----- Supplied material -----

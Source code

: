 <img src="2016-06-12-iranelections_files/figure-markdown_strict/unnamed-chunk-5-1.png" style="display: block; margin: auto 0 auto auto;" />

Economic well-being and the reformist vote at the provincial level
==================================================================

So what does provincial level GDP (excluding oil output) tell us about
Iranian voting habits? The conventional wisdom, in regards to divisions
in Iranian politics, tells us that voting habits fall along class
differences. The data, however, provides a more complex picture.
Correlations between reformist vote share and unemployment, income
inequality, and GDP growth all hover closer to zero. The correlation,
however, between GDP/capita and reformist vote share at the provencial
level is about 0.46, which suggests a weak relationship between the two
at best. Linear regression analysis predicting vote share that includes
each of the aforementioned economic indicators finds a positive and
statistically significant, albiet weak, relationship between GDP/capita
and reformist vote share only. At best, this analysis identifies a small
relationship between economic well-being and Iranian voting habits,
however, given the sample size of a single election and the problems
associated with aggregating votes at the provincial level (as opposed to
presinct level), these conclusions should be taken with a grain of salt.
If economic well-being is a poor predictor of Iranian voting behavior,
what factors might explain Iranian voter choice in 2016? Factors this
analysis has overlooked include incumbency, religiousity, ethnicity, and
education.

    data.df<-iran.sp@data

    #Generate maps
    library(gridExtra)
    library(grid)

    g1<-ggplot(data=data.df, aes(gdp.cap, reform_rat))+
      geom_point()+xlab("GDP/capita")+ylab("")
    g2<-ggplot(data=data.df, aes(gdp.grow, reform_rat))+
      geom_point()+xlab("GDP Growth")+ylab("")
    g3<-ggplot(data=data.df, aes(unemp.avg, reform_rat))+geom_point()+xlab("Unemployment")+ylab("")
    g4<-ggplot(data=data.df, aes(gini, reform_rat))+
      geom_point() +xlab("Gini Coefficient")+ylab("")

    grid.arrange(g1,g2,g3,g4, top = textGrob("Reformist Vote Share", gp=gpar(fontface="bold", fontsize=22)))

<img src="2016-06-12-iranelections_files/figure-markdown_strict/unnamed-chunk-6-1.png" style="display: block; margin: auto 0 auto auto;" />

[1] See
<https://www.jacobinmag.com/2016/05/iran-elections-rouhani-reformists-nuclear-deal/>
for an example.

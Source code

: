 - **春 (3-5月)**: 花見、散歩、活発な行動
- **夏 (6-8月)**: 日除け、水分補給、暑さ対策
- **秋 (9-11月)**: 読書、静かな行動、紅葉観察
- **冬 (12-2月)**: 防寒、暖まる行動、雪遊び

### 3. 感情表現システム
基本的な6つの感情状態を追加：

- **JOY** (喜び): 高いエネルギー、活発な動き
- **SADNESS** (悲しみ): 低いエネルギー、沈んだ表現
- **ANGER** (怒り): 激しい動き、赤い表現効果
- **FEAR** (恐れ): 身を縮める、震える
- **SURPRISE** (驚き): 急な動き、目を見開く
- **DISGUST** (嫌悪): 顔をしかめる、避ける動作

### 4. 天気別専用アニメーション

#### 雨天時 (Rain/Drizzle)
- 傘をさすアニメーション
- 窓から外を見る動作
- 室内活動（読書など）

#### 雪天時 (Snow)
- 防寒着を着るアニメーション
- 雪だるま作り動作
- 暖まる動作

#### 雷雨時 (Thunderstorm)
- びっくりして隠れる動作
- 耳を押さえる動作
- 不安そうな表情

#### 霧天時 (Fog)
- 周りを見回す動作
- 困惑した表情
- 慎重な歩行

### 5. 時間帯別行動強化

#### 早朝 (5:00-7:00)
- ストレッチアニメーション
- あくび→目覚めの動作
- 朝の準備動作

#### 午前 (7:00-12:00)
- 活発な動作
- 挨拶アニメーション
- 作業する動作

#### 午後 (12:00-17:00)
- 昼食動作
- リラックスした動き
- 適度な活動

-----

Check the data for the word "about" and pull out the lines that have it.

Exercise output
So what does provincial level GDP (excluding oil output) tell us about
level is about 0.46, which suggests a weak relationship between the two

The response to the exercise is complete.